**What to do**
Please return every line in the following data that includes the string "omitted".

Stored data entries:
*** Begin section ***

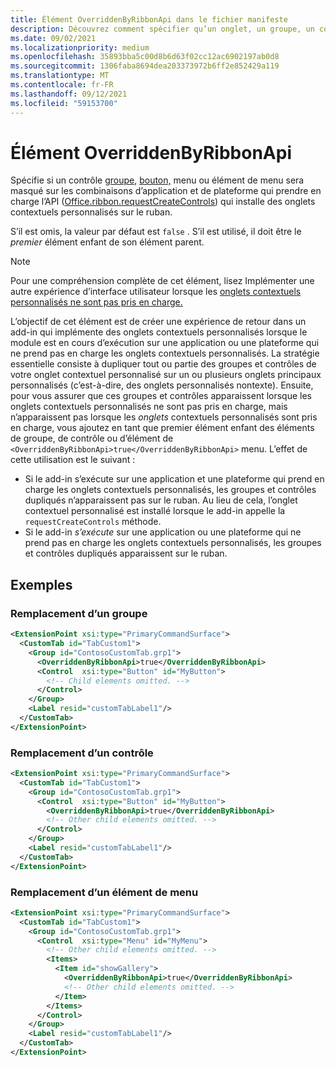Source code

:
 ```yaml
---
title: Élément OverriddenByRibbonApi dans le fichier manifeste
description: Découvrez comment spécifier qu’un onglet, un groupe, un contrôle ou un élément de menu personnalisé ne doit pas apparaître lorsqu’il fait également partie d’un onglet contextuel personnalisé.
ms.date: 09/02/2021
ms.localizationpriority: medium
ms.openlocfilehash: 35893bba5c00d8b6d63f02cc12ac6902197ab0d8
ms.sourcegitcommit: 1306faba8694dea203373972b6ff2e852429a119
ms.translationtype: MT
ms.contentlocale: fr-FR
ms.lasthandoff: 09/12/2021
ms.locfileid: "59153700"
---
```

# <a name="overriddenbyribbonapi-element"></a>Élément OverriddenByRibbonApi

Spécifie si un [](control.md#button-control) contrôle [groupe,](group.md) [bouton,](control.md#menu-dropdown-button-controls) menu ou élément de menu sera masqué sur les combinaisons d’application et de plateforme qui prendre en charge l’API ([Office.ribbon.requestCreateControls](/javascript/api/office/office.ribbon?view=common-js&preserve-view=true#requestCreateControls_tabDefinition_)) qui installe des onglets contextuels personnalisés sur le ruban.

S’il est omis, la valeur par défaut est `false` . S’il est utilisé, il doit être le *premier* élément enfant de son élément parent.

> [!NOTE]
> Pour une compréhension complète de cet élément, lisez Implémenter une autre expérience d’interface utilisateur lorsque les [onglets contextuels personnalisés ne sont pas pris en charge.](../../design/contextual-tabs.md#implement-an-alternate-ui-experience-when-custom-contextual-tabs-are-not-supported)

L’objectif de cet élément est de créer une expérience de retour dans un add-in qui implémente des onglets contextuels personnalisés lorsque le module est en cours d’exécution sur une application ou une plateforme qui ne prend pas en charge les onglets contextuels personnalisés. La stratégie essentielle consiste à dupliquer tout ou partie des groupes et contrôles de votre  onglet contextuel personnalisé sur un ou plusieurs onglets principaux personnalisés (c’est-à-dire, des onglets personnalisés nontexte). Ensuite, pour vous assurer que ces groupes et  contrôles apparaissent lorsque les onglets contextuels personnalisés ne sont pas pris en charge, mais n’apparaissent pas lorsque les *onglets* contextuels personnalisés sont pris en charge, vous ajoutez en tant que premier élément enfant des éléments de groupe, de contrôle ou d’élément de `<OverriddenByRibbonApi>true</OverriddenByRibbonApi>` menu.    L’effet de cette utilisation est le suivant :

- Si le add-in s’exécute sur une application et une plateforme qui prend en charge les onglets contextuels personnalisés, les groupes et contrôles dupliqués n’apparaissent pas sur le ruban. Au lieu de cela, l’onglet contextuel personnalisé est installé lorsque le add-in appelle la `requestCreateControls` méthode.
- Si le add-in *s’exécute* sur une application ou une plateforme qui ne prend pas en charge les onglets contextuels personnalisés, les groupes et contrôles dupliqués apparaissent sur le ruban.

## <a name="examples"></a>Exemples

### <a name="overriding-a-group"></a>Remplacement d’un groupe

```xml
<ExtensionPoint xsi:type="PrimaryCommandSurface">
  <CustomTab id="TabCustom1">
    <Group id="ContosoCustomTab.grp1">
      <OverriddenByRibbonApi>true</OverriddenByRibbonApi>
      <Control  xsi:type="Button" id="MyButton">
        <!-- Child elements omitted. -->
      </Control>
    </Group>
    <Label resid="customTabLabel1"/>
  </CustomTab>
</ExtensionPoint>
```

### <a name="overriding-a-control"></a>Remplacement d’un contrôle

```xml
<ExtensionPoint xsi:type="PrimaryCommandSurface">
  <CustomTab id="TabCustom1">
    <Group id="ContosoCustomTab.grp1">
      <Control  xsi:type="Button" id="MyButton">
        <OverriddenByRibbonApi>true</OverriddenByRibbonApi>
        <!-- Other child elements omitted. -->
      </Control>
    </Group>
    <Label resid="customTabLabel1"/>
  </CustomTab>
</ExtensionPoint>
```

### <a name="overriding-a-menu-item"></a>Remplacement d’un élément de menu

```xml
<ExtensionPoint xsi:type="PrimaryCommandSurface">
  <CustomTab id="TabCustom1">
    <Group id="ContosoCustomTab.grp1">
      <Control  xsi:type="Menu" id="MyMenu">
        <!-- Other child elements omitted. -->
        <Items>
          <Item id="showGallery">
            <OverriddenByRibbonApi>true</OverriddenByRibbonApi>
            <!-- Other child elements omitted. -->
          </Item>
        </Items>
      </Control>
    </Group>
    <Label resid="customTabLabel1"/>
  </CustomTab>
</ExtensionPoint>
```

*** End section ***

**Exercise answer**
        <!-- Child elements omitted. -->
        <!-- Other child elements omitted. -->
        <!-- Other child elements omitted. -->
            <!-- Other child elements omitted. -->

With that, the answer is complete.